(LISTED RECORDS):
+---+

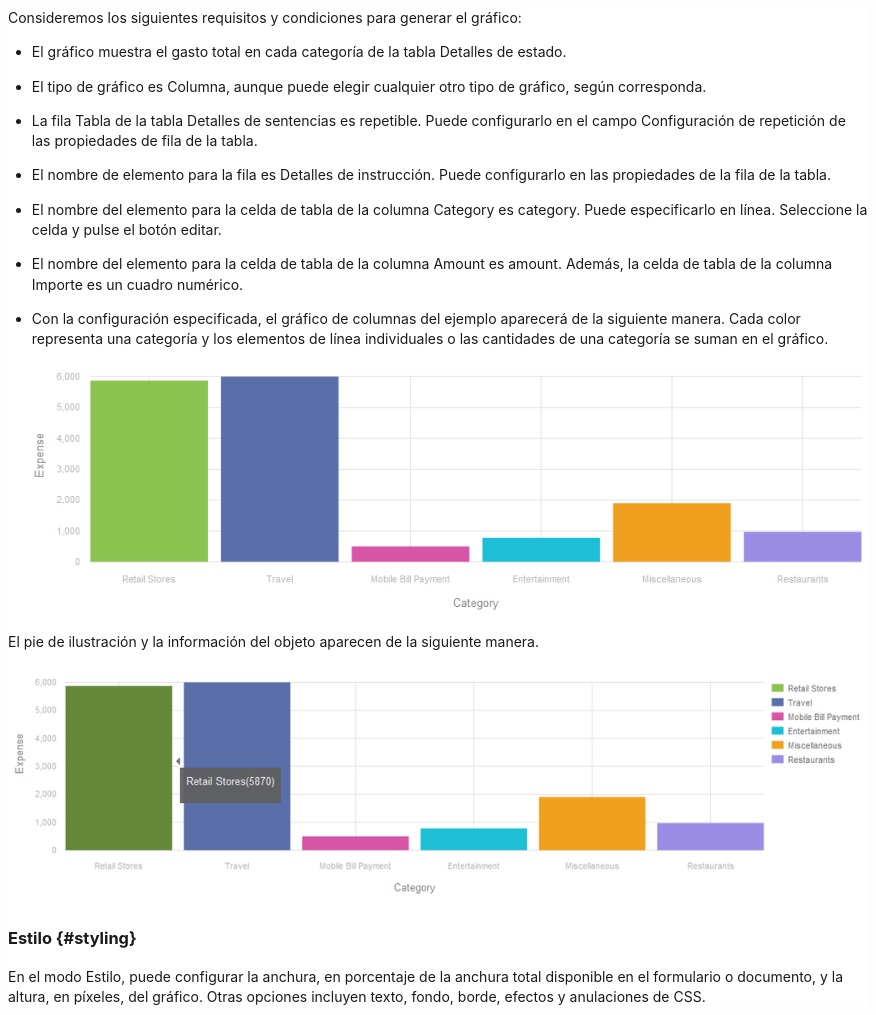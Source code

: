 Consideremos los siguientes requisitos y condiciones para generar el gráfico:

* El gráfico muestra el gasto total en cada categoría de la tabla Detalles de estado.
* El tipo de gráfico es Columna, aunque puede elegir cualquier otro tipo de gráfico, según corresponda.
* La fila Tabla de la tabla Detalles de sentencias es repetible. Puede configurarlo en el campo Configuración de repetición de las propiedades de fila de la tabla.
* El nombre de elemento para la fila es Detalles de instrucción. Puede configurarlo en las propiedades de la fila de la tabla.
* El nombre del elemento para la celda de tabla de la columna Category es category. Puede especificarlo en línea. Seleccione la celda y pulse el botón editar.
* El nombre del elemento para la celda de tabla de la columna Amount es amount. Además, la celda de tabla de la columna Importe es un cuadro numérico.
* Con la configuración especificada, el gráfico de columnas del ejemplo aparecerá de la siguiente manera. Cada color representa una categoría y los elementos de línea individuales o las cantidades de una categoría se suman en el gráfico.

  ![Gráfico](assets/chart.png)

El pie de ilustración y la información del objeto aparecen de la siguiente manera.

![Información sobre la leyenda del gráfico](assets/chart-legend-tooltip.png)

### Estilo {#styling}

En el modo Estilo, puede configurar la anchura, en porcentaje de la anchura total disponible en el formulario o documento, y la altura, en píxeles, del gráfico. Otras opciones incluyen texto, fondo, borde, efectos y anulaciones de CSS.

+---+

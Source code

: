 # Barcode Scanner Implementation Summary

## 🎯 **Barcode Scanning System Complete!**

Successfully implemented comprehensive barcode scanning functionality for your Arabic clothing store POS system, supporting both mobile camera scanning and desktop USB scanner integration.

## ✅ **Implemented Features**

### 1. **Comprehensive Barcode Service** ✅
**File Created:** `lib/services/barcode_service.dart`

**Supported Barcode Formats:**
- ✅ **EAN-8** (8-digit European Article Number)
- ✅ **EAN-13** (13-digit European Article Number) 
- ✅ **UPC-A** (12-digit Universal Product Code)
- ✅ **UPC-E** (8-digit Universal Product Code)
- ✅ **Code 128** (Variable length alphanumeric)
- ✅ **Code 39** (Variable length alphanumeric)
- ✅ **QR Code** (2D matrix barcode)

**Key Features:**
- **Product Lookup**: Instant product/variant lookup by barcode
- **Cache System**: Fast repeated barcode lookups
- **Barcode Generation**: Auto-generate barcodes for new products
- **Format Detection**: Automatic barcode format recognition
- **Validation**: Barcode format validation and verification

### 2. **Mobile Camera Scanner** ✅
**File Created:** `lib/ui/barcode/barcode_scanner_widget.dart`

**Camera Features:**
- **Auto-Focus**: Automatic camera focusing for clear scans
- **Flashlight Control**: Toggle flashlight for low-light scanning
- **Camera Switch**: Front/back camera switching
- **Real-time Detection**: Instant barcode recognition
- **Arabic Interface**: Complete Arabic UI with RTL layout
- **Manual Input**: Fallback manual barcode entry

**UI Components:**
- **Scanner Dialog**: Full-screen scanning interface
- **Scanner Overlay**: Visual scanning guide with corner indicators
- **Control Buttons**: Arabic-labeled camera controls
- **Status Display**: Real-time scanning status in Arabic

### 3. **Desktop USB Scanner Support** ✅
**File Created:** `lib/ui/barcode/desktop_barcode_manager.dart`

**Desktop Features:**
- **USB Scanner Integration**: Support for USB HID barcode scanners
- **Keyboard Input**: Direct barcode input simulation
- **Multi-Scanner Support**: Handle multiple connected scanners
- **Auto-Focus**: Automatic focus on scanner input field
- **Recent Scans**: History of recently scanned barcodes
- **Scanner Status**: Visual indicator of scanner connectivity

+---+

(REQUIRED ACTION):
The lines to copy are those in the records above containing the word "Arabic".

(ANSWER BOX):
Successfully implemented comprehensive barcode scanning functionality for your Arabic clothing store POS system, supporting both mobile camera scanning and desktop USB scanner integration.
- **Arabic Interface**: Complete Arabic UI with RTL layout
- **Control Buttons**: Arabic-labeled camera controls
- **Status Display**: Real-time scanning status in Arabic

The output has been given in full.